Il aura fallu l’arrivée en scène d’un chef pionnier ins- pirant pour que le vent gastronomique tourne. Leif Sørensen, signataire du Manifeste pour la Nouvelle Cuisine nordique aux côtés de René Redzepi du restaurant Noma (à Copenhague), est revenu vers son archipel natal pour s’en réapproprier le terroir. Sa mission : l’accoler à une vision scandinave à la fois unificatrice et autonome, mais surtout, proche de ses ingrédients locaux. Il remit le producteur au centre de l’écosystème culinaire, et fit un pont entre créativité et tradition. On découvrit tout à coup de nouvelles façons de raconter la gastronomie locale au travers de ses coutumes alimentaires, véritables prismes faisant briller la qualité d’ingrédients incomparables, cueillis, chassés ou pêchés dans un périmètre de quelques kilomètres seulement. Il n’aura fallu attendre que quelques années pour qu’une poignée de jeunes chefs armés de fierté emboîte le pas à Sørensen.
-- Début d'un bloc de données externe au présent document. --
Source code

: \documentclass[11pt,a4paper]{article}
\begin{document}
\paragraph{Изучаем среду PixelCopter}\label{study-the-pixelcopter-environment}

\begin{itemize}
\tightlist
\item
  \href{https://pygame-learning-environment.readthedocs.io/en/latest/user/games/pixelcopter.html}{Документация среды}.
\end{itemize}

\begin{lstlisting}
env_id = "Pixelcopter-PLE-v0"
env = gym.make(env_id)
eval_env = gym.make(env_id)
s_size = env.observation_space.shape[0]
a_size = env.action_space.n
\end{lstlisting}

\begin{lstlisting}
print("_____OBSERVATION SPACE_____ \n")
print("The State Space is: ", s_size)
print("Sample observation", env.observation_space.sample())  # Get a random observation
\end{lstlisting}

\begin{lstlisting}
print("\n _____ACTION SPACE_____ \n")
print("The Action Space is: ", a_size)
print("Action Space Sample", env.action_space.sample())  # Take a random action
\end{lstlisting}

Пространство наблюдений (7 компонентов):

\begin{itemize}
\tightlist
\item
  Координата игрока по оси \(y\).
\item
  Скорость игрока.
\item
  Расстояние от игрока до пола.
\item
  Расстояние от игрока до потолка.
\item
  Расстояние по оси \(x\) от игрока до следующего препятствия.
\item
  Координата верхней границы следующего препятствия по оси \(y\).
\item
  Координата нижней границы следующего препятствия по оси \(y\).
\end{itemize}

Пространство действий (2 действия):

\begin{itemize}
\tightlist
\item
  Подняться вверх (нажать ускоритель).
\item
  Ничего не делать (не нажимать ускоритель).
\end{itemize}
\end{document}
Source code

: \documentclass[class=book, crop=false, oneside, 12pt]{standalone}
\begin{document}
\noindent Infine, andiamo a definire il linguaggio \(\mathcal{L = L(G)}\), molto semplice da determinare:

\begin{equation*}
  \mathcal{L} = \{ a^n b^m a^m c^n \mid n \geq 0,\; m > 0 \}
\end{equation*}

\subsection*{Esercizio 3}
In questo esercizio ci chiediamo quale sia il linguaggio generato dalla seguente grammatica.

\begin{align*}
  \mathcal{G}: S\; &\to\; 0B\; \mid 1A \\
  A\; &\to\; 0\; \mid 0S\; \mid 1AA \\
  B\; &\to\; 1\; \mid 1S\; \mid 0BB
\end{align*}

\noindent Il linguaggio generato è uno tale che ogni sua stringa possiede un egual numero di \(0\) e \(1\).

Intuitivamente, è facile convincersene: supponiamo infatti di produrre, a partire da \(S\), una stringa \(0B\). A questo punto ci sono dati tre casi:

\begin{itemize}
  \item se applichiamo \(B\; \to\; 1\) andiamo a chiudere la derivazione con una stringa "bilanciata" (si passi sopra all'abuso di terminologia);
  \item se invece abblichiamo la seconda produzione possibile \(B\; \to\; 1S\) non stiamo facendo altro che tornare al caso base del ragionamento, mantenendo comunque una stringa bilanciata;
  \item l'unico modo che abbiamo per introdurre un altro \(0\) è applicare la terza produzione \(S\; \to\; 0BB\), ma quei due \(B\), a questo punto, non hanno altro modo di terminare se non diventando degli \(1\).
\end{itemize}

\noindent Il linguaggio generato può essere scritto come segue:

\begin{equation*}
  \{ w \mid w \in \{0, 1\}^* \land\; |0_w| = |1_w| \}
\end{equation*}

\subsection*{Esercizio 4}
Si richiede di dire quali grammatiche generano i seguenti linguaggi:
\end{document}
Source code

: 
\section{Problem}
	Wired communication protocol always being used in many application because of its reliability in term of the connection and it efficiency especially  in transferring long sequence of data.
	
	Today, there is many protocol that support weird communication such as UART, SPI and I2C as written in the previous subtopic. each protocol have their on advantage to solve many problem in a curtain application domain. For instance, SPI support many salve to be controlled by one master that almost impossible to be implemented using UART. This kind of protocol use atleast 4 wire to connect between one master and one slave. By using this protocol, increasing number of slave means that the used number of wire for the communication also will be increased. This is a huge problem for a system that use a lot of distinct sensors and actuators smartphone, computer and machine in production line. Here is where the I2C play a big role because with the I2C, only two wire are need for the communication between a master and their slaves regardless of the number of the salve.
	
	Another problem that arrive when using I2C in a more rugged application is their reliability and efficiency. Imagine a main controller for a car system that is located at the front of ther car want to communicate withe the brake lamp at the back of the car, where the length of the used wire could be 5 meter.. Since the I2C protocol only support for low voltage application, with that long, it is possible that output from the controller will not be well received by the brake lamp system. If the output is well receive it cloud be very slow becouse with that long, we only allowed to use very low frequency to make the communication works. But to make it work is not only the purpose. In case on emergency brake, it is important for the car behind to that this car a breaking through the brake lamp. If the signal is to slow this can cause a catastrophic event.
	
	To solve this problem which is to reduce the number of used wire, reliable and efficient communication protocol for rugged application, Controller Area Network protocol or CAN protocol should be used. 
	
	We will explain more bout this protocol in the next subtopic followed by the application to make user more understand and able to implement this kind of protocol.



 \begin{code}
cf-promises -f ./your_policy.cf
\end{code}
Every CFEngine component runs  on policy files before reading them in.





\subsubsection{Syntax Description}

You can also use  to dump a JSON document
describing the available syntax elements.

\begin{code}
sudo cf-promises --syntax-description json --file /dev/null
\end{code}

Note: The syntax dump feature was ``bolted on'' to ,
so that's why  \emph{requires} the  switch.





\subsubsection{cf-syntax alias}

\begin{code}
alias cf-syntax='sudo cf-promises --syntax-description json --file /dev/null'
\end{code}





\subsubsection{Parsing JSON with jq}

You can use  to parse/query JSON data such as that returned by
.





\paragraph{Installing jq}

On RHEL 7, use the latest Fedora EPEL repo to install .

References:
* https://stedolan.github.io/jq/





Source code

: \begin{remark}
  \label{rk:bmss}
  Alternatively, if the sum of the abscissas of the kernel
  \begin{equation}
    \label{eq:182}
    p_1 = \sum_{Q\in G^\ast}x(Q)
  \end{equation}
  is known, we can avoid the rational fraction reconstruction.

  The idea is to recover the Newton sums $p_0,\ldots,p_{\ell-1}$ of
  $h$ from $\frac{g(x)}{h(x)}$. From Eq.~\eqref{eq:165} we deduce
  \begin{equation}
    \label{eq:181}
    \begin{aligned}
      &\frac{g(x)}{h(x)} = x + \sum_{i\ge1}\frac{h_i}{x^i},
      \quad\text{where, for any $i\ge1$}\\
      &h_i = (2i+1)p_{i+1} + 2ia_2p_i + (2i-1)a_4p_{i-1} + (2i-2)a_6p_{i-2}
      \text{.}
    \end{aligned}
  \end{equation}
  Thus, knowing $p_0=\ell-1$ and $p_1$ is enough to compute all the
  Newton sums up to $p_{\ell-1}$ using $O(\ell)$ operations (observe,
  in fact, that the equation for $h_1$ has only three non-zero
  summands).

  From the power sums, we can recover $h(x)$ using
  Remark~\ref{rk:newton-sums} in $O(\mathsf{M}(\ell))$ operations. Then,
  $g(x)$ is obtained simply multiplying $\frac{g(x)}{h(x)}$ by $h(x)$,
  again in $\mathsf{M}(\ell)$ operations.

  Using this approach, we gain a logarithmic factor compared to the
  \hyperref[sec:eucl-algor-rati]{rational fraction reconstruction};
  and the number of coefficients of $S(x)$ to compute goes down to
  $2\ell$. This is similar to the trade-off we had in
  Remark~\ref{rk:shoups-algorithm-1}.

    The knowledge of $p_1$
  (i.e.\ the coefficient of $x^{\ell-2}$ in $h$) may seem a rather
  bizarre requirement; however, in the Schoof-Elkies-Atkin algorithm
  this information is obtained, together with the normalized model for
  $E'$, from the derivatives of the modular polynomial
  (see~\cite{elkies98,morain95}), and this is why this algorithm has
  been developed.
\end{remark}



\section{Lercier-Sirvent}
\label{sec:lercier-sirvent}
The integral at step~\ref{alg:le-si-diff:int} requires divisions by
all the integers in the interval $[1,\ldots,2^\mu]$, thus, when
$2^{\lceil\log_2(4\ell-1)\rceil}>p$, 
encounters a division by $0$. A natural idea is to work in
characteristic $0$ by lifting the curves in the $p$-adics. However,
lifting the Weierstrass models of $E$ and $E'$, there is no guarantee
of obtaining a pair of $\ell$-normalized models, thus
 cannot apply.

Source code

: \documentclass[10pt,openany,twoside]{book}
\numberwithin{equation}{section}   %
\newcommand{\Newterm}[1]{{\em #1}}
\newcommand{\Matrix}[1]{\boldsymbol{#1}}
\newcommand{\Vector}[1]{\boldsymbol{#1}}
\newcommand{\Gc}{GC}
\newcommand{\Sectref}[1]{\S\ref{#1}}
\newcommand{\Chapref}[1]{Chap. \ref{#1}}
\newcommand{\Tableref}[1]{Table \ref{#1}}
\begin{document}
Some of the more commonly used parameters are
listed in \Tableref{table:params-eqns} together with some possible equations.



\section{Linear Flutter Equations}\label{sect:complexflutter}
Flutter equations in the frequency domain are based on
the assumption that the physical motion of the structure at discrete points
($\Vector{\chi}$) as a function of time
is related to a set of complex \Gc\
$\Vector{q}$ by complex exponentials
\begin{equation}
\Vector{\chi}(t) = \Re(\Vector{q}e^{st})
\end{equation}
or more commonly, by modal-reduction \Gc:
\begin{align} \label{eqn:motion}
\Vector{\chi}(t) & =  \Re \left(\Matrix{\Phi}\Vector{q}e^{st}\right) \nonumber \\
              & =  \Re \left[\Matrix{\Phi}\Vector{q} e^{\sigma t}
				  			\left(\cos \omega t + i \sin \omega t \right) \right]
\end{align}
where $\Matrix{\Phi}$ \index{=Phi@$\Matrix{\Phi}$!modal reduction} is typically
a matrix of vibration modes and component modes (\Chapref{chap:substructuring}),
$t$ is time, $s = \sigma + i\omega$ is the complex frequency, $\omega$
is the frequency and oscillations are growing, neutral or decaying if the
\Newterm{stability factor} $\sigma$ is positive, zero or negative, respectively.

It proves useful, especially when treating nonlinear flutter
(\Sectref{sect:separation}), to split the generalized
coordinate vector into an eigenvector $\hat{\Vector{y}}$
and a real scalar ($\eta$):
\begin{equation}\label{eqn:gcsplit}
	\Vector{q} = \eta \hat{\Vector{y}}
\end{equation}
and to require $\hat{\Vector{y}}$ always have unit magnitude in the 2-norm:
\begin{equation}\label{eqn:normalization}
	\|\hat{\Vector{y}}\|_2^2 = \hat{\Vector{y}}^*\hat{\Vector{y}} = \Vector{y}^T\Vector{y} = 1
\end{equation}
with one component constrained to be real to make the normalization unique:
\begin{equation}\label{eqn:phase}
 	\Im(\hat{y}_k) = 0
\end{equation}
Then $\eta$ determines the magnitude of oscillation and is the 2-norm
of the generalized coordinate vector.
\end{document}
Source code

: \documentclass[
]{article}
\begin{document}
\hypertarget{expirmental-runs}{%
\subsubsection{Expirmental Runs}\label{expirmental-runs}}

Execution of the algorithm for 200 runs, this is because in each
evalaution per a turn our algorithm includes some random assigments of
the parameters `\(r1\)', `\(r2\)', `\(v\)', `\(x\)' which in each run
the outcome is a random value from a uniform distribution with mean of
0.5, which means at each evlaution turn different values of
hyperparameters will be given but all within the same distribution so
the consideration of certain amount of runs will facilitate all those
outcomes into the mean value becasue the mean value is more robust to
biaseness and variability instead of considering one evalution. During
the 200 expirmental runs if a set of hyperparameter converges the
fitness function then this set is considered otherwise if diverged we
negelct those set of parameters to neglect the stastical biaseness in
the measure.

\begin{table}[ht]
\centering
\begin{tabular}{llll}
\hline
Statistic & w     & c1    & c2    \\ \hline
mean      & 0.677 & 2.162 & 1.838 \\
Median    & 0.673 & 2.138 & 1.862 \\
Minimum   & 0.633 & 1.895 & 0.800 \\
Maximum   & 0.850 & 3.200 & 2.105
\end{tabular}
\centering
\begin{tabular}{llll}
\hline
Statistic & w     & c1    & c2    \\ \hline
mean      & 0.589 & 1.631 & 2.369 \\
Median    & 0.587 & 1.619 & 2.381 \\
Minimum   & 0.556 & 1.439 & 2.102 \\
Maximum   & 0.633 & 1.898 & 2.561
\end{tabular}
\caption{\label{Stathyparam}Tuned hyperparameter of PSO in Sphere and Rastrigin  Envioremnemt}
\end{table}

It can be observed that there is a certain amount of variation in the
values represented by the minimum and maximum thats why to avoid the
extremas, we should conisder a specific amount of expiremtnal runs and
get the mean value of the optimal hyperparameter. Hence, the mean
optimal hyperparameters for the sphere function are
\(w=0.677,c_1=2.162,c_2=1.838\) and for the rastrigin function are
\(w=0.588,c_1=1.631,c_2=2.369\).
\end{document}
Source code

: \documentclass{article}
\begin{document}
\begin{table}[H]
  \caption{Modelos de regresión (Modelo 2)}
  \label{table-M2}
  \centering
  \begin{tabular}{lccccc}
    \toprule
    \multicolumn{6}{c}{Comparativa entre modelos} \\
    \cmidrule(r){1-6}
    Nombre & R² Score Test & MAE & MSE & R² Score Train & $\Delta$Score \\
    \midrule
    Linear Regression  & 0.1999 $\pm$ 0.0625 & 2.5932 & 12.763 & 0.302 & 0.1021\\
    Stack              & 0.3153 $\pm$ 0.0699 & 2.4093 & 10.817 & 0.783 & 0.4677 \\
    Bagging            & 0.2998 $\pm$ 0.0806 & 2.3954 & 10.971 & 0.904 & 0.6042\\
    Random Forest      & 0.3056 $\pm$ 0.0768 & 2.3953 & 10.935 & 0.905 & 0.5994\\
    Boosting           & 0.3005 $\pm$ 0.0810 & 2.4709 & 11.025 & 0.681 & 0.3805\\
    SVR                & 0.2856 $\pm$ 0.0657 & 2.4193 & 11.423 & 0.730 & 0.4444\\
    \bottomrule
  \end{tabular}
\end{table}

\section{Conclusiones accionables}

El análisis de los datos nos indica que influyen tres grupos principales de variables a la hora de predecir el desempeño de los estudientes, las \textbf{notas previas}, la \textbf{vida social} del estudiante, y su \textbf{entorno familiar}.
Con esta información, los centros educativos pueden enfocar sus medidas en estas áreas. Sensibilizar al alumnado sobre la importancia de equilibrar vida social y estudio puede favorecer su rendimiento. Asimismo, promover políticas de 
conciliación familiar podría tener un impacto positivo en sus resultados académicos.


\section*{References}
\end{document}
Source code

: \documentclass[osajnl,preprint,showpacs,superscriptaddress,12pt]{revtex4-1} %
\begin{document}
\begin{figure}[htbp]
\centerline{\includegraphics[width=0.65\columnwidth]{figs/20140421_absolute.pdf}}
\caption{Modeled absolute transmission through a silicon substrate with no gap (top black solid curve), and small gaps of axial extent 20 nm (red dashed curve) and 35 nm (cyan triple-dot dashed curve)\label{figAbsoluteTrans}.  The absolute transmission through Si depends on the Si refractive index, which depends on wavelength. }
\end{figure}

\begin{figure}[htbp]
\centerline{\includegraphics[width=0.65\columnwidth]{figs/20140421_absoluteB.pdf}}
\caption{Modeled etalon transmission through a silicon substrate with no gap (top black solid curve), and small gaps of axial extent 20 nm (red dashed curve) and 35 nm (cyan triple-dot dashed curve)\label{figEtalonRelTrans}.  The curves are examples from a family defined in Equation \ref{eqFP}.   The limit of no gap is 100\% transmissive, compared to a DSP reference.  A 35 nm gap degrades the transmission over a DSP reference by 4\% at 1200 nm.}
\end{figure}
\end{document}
UNE SCÈNE GASTRONOMIQUE BOUILLONNANTE

Depuis peu, Tórshavn, la capitale, a vu sa scène gastronomique exploser, accueillant maintenant son premier étoilé Michelin, le KOKS, et un groupement d’établissements pittoresques habitant d’anciennes maisons de pêcheurs près du port. Au Barbara Fish House on savoure les arrivages du jour en formule immersive : le menu dégustation se partage à la DIY, comme ce poisson frit entier qu’il faut décortiquer soi-même, ou cette théière de bouillabaisse généreuse. À l’adresse voisine, le Ræst, premier restaurant des Féroé à se consacrer entièrement à la méthode de fermentation traditionnelle, sert un pain au boudin coiffé de rillettes de morue séchée en entrée, plat inspiré des souvenirs de jeunesse du chef Kári Kristiansen. Il puise dans les recettes que sa mère et sa grand-mère apprêtaient à la maison pour livrer une expérience culinaire des plus simples et authentiques, protégée des aléas du temps et des tendances. Et ce qui scelle notre douce fascination pour cette cuisine de proximité, c’est qu’elle ne peut être vécue qu’en son territoire. Il faut venir aux îles Féroé pour explorer ses saveurs.

UNE CUISINE À ÉCHELLE HUMAINE

La cuisine des Féroé, domestique comme gastronomique, a pour dénominateur commun une vision intrinsèquement durable et responsable. L’agriculture industrielle est presque impossible à implanter, et même ses entreprises d’exportation de produits de la mer, telle que Kósin, misent sur des certifications rigoureuses pour respecter l’écosystème en place. C’est que les Féringiens ont un rapport très particulier aux ressources et à l’environnement. Une portion importante des habitants est autosuffisante sur le plan alimentaire.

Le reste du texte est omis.